Perjuangan Aufan: Kisah Seorang Anak dengan Hidrosefalus, Crouzon Syndrome, dan Spina Bifida Menghadapi Tantangan Kesehatan Kompleks

Di sebuah rumah sederhana di Maja, Lebak, Dian Nopita meneteskan air mata haru bercampur cemas saat pertama kali dipertemukan dengan Aufan Munadi, putra bungsunya, tiga hari setelah persalinan. Kebahagiaan seorang ibu baru ternodai oleh kenyataan pahit bahwa Aufan lahir dengan kondisi kesehatan yang tidak biasa.

"Awalnya saya langsung syok dan stres. Tekanan darah saya naik tinggi saat melihatnya. Tiga hari tidak diperlihatkan, ya Allah, Masya Allah, saya menangis," ungkap Nopi saat dikunjungi di kediamannya.

Ketiadaan jaminan kesehatan BPJS memaksa Aufan dipulangkan dengan kondisi hidrosefalus yang menyebabkan kepalanya membesar. Kurangnya informasi membuat Nopi terlambat membawa Aufan ke dokter. Ironisnya, Aufan tidak hanya menderita hidrosefalus, tetapi juga didiagnosis dengan dua penyakit langka lainnya: Crouzon Syndrome dan Spina Bifida.

  • Crouzon Syndrome adalah kelainan genetik langka yang memengaruhi perkembangan tulang tengkorak dan wajah bayi.
  • Spina Bifida adalah cacat lahir yang terjadi ketika tabung saraf tidak menutup sepenuhnya selama kehamilan, menyebabkan celah pada tulang belakang.

Sejak usia satu tahun, Aufan telah menjalani serangkaian operasi yang melelahkan. Dua operasi pertama meninggalkan trauma mendalam bagi kedua orang tuanya karena kondisi Aufan sempat kritis.
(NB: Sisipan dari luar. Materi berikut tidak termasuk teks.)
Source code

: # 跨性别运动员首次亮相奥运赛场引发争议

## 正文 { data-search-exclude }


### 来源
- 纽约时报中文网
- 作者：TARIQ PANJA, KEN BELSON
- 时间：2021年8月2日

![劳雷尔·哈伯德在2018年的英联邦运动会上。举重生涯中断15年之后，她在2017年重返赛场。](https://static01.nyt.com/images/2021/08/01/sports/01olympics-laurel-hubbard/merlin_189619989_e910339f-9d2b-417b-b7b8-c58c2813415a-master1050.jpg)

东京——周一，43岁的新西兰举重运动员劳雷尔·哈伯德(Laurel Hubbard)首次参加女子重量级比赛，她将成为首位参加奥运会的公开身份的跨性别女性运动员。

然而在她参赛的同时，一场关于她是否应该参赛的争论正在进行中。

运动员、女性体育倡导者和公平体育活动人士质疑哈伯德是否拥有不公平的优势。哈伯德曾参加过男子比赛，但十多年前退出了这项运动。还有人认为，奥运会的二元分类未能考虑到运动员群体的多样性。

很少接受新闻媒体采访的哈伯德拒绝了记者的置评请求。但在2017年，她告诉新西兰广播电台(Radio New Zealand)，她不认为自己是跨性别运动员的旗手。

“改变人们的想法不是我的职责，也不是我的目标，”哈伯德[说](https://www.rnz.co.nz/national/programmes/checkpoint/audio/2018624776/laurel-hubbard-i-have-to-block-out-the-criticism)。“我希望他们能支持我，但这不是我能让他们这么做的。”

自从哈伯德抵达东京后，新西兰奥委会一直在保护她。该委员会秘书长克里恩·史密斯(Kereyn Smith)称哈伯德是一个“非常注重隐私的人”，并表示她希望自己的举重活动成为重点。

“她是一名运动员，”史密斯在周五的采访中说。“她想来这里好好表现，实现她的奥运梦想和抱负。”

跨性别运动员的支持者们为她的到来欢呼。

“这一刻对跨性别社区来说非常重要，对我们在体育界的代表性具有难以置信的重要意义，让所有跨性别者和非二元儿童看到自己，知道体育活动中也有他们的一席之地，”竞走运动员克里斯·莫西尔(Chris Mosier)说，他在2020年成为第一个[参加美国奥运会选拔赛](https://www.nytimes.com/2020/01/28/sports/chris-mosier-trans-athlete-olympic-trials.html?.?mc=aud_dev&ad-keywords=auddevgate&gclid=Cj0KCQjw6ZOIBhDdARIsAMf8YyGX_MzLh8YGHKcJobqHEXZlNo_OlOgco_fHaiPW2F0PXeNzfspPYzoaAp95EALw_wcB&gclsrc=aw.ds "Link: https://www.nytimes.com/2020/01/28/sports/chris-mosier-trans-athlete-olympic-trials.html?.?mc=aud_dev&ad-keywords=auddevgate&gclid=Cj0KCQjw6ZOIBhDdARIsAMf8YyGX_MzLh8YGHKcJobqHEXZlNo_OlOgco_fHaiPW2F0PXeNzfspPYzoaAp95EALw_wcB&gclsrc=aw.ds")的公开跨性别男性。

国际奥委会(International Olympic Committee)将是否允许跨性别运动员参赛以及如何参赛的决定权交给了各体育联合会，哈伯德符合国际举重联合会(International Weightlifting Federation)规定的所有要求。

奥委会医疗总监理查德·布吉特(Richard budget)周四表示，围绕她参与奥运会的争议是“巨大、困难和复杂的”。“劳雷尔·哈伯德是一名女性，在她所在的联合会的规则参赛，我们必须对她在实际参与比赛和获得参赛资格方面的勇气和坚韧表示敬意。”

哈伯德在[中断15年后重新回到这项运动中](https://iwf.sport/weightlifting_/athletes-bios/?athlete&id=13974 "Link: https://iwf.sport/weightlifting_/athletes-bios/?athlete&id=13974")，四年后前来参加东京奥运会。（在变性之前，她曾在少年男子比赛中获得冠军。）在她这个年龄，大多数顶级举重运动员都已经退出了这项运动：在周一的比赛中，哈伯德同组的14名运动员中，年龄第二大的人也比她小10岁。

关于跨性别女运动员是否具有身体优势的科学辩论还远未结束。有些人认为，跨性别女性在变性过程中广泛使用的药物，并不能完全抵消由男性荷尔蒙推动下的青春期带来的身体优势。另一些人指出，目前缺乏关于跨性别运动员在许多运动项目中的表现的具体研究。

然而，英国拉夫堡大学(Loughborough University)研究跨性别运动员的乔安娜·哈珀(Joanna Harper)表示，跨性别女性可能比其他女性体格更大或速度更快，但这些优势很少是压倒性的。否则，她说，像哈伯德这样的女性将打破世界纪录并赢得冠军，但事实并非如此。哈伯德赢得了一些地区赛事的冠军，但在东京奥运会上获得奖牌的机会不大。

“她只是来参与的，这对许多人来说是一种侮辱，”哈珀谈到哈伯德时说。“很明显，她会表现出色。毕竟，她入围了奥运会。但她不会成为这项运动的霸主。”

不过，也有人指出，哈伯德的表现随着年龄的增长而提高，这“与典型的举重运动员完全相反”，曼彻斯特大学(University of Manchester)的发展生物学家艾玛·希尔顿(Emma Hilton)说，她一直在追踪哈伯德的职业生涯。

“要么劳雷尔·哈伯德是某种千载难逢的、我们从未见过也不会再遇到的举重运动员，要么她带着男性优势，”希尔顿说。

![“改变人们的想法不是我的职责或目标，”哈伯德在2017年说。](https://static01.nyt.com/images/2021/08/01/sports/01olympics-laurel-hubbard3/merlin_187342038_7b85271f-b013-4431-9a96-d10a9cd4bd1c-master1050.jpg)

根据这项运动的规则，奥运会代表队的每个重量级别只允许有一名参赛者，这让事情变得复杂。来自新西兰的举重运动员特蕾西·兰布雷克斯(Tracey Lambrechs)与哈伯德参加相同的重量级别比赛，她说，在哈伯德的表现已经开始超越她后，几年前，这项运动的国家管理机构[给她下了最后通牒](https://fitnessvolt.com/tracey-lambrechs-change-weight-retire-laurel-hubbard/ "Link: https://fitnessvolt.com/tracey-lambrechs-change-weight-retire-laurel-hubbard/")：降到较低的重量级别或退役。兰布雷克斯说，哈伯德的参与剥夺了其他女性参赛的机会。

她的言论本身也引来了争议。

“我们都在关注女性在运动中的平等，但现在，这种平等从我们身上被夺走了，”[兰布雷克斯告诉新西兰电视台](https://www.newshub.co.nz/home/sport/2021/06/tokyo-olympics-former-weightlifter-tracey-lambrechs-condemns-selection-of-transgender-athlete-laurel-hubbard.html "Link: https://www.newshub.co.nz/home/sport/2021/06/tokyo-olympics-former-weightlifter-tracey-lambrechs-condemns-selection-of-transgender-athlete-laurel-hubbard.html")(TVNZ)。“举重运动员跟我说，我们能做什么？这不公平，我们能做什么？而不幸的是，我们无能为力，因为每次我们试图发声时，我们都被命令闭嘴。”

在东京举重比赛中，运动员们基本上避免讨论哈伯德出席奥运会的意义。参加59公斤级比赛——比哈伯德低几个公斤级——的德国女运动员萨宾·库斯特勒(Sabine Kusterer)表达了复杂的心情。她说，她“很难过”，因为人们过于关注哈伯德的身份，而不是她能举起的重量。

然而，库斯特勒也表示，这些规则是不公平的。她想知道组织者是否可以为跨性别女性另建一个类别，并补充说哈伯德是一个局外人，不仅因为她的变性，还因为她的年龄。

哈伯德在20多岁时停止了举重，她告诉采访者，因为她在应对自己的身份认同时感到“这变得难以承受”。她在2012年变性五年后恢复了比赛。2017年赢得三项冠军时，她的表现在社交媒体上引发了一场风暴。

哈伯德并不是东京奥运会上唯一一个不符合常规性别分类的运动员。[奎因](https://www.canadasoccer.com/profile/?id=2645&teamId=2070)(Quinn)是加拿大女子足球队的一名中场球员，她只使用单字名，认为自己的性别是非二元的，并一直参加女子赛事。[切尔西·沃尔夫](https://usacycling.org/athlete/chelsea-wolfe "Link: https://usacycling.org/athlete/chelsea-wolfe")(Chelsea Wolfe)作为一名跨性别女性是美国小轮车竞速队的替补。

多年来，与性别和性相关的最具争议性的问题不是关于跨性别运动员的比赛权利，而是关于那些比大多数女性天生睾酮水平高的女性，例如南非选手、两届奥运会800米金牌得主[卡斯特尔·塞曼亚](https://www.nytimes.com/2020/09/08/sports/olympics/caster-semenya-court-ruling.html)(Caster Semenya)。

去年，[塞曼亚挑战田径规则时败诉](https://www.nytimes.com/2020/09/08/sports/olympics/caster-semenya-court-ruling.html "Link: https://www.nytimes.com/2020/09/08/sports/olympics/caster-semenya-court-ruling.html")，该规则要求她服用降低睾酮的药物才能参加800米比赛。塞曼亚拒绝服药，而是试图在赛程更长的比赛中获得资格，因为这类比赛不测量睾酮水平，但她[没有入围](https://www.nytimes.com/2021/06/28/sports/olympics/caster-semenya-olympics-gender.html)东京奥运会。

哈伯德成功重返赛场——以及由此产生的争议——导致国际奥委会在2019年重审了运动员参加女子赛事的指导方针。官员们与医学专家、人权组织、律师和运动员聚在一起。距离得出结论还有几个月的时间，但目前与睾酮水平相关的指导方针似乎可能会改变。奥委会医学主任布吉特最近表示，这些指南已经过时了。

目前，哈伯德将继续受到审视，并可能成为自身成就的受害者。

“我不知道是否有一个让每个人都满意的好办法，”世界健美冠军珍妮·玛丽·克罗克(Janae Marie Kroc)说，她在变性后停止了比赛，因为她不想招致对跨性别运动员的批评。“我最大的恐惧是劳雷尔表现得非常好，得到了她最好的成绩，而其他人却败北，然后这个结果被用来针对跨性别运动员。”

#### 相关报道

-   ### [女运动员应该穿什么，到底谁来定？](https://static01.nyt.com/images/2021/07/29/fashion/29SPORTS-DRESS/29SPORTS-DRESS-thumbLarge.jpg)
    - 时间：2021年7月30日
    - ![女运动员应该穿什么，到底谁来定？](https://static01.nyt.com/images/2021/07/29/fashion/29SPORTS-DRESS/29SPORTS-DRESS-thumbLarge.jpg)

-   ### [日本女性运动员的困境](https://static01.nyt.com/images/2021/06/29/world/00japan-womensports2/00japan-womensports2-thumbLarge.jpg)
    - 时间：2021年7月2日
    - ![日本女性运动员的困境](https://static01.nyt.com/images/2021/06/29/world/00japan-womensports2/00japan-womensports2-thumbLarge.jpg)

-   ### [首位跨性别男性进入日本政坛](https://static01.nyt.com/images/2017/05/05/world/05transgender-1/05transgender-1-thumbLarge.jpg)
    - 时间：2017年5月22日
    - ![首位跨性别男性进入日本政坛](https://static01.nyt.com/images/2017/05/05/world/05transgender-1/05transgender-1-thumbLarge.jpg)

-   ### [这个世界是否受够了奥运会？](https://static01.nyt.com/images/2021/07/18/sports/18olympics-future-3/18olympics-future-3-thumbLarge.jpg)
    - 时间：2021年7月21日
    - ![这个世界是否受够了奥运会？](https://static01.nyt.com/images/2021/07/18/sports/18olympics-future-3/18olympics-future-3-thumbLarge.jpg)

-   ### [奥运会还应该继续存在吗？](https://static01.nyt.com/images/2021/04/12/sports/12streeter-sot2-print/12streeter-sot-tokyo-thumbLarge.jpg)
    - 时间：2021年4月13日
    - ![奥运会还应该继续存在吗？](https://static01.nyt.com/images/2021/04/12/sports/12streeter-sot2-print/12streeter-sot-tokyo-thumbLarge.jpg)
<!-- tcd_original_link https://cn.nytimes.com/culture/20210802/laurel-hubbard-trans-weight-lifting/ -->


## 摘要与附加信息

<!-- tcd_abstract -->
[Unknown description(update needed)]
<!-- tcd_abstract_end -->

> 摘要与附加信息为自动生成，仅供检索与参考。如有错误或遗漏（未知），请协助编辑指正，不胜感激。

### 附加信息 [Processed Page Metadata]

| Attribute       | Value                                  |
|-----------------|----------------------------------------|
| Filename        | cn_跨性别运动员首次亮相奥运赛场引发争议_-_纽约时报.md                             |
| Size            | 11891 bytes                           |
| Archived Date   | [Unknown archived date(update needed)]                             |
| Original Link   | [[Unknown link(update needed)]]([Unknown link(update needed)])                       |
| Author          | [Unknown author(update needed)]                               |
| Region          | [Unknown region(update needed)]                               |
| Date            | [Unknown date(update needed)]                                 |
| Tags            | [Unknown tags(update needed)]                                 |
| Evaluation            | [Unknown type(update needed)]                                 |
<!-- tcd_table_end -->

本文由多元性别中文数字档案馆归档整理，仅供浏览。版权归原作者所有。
"Dia lama tidak sadar dan mengalami pendarahan. Hati saya hancur, merasa sendirian dan tidak berdaya. Kami meminta bantuan darah ke PMI karena membutuhkan delapan kantong darah. Alhamdulillah, mukjizat Allah luar biasa, Aufan berhasil melewati masa kritis itu," tutur Nopi dengan suara bergetar.

Namun, cobaan tidak berhenti di situ. Nopi harus menelan pil pahit saat mendengar komentar pedas dari tetangga yang merundung Aufan karena kondisinya yang berbeda.

"Dulu, banyak tetangga yang mengejeknya, mengatakan dia buruk rupa dan cacat. Saya sangat sakit hati dan tidak mau keluar rumah karena perkataan mereka. Tapi sekarang, saya menerima ini sebagai takdir dan anugerah. Saya mendapatkan banyak pelajaran dan pengalaman berharga dalam memperjuangkannya. Dia kuat, dan saya harus lebih kuat," sambungnya dengan tegar.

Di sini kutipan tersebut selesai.